» **EXERCISE REQUIREMENTS**
The data below is to be set down again exactly as written.

(Stored items)
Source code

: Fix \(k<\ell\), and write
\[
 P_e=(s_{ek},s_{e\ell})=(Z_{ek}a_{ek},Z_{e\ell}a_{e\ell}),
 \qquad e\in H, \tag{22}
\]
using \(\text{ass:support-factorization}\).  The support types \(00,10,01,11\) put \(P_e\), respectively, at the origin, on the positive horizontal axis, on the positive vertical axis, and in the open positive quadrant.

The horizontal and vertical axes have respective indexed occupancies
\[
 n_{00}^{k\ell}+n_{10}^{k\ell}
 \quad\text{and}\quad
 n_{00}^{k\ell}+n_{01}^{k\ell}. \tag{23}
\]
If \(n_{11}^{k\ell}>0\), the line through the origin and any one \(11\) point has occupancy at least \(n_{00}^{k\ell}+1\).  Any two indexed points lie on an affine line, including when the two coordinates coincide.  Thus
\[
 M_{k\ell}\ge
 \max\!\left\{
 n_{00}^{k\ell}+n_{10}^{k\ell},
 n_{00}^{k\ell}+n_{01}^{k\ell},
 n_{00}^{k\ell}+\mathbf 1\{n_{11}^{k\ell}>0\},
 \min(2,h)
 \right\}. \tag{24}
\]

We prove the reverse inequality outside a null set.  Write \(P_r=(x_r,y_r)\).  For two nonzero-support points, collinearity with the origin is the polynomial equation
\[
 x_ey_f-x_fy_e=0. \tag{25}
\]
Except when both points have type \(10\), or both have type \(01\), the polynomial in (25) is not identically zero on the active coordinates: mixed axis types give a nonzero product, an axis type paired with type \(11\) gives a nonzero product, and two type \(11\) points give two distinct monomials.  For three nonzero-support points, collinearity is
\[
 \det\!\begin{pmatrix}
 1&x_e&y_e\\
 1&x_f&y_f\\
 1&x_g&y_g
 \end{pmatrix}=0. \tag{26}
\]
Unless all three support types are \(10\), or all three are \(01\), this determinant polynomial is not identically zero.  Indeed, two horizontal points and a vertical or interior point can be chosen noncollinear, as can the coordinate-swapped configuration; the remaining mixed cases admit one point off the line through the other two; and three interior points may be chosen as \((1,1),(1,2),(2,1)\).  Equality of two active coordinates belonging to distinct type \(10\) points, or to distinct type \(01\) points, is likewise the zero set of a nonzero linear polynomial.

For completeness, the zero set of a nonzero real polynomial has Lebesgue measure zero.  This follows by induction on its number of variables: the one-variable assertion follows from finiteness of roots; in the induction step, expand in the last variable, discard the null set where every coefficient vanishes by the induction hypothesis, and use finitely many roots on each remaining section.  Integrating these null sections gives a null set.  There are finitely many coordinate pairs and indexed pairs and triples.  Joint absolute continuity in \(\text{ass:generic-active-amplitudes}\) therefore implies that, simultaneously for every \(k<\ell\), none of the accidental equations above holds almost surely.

» **OUTPUT OF THE TASK**
Source code

: Fix \(k<\ell\), and write
\[
 P_e=(s_{ek},s_{e\ell})=(Z_{ek}a_{ek},Z_{e\ell}a_{e\ell}),
 \qquad e\in H, \tag{22}
\]
using \(\text{ass:support-factorization}\).  The support types \(00,10,01,11\) put \(P_e\), respectively, at the origin, on the positive horizontal axis, on the positive vertical axis, and in the open positive quadrant.

The horizontal and vertical axes have respective indexed occupancies
\[
 n_{00}^{k\ell}+n_{10}^{k\ell}
 \quad\text{and}\quad
 n_{00}^{k\ell}+n_{01}^{k\ell}. \tag{23}
\]
If \(n_{11}^{k\ell}>0\), the line through the origin and any one \(11\) point has occupancy at least \(n_{00}^{k\ell}+1\).  Any two indexed points lie on an affine line, including when the two coordinates coincide.  Thus
\[
 M_{k\ell}\ge
 \max\!\left\{
 n_{00}^{k\ell}+n_{10}^{k\ell},
 n_{00}^{k\ell}+n_{01}^{k\ell},
 n_{00}^{k\ell}+\mathbf 1\{n_{11}^{k\ell}>0\},
 \min(2,h)
 \right\}. \tag{24}
\]

We prove the reverse inequality outside a null set.  Write \(P_r=(x_r,y_r)\).  For two nonzero-support points, collinearity with the origin is the polynomial equation
\[
 x_ey_f-x_fy_e=0. \tag{25}
\]
Except when both points have type \(10\), or both have type \(01\), the polynomial in (25) is not identically zero on the active coordinates: mixed axis types give a nonzero product, an axis type paired with type \(11\) gives a nonzero product, and two type \(11\) points give two distinct monomials.  For three nonzero-support points, collinearity is
\[
 \det\!\begin{pmatrix}
 1&x_e&y_e\\
 1&x_f&y_f\\
 1&x_g&y_g
 \end{pmatrix}=0. \tag{26}
\]
Unless all three support types are \(10\), or all three are \(01\), this determinant polynomial is not identically zero.  Indeed, two horizontal points and a vertical or interior point can be chosen noncollinear, as can the coordinate-swapped configuration; the remaining mixed cases admit one point off the line through the other two; and three interior points may be chosen as \((1,1),(1,2),(2,1)\).  Equality of two active coordinates belonging to distinct type \(10\) points, or to distinct type \(01\) points, is likewise the zero set of a nonzero linear polynomial.

For completeness, the zero set of a nonzero real polynomial has Lebesgue measure zero.  This follows by induction on its number of variables: the one-variable assertion follows from finiteness of roots; in the induction step, expand in the last variable, discard the null set where every coefficient vanishes by the induction hypothesis, and use finitely many roots on each remaining section.  Integrating these null sections gives a null set.  There are finitely many coordinate pairs and indexed pairs and triples.  Joint absolute continuity in \(\text{ass:generic-active-amplitudes}\) therefore implies that, simultaneously for every \(k<\ell\), none of the accidental equations above holds almost surely.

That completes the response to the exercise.